Modern COBOL would have a DDL which makes using JSON-like and XML-like nested data structures as easy as its existing DDL makes using record-oriented data structures.
It’s pretty easy and straight forward. You run into more interesting issues working with it though.
I just got done (towel thrown) after a 12 hour workday where 30 minutes were code change, build, unit test and the rest was trying to get the tester, who is COBOL age appropriate, to understand how our program works, how we use APIs to communicate with other systems and how to test it.
In the end the Jira errand got sent back to me because of an error in an unrelated program that we verified existed earlier today before my code was deployed, because it ‘has to be the API program’. =,)
They’ve also apparently been testing all other APIs by sending simulated OK responses with the expected data <3
And remote pandemic work in a team where everyone is 2x my age has gotten me into a p. deep depression.
First day of intro to programming at my university and the professor was introducing himself and his background and how his first job was writing cobol at a Paper Mill.
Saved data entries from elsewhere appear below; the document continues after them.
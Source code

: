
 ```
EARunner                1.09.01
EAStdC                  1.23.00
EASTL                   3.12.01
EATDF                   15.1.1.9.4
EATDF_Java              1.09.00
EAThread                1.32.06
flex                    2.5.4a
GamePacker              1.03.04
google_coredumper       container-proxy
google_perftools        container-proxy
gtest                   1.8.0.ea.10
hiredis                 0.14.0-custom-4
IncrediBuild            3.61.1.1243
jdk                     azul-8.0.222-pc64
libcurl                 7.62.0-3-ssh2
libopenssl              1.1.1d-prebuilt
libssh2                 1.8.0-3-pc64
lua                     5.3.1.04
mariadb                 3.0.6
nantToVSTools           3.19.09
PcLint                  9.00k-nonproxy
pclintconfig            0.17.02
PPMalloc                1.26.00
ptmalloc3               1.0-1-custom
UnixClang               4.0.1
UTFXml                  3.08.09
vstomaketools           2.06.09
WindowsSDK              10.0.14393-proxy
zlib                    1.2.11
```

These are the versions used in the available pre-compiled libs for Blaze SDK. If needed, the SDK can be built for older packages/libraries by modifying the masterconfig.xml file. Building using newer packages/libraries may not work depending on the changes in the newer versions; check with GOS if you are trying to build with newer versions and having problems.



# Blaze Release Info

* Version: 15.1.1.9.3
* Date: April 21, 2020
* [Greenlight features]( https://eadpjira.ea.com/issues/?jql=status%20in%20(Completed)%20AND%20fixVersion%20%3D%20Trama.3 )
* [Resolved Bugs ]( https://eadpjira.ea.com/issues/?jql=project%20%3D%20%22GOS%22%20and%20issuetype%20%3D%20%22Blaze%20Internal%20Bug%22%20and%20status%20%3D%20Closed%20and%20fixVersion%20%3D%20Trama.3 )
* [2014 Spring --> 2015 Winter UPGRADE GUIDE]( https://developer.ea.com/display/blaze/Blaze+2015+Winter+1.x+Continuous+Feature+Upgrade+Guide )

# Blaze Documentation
He said COBOL was a revelation at the time and that we would never need to learn or use it.
Enter stage left my first job as a developer in 2016 and I'm tasked with learning cobol to support customizations to their 25 year old Lawson Implementation.
I'll probably never use it again but reading and writing cobol code opened my eyes to different design patterns not often seen in more modern languages. Seeing clever implementations of features that come out of the box in modern languages was really neat.
That sounds super interesting. Can you describe some of the interesting design patterns/clever implementations you saw? I feel like there is a lot of benefit in looking at weird languages as it opens your mind to new ways of solving problems.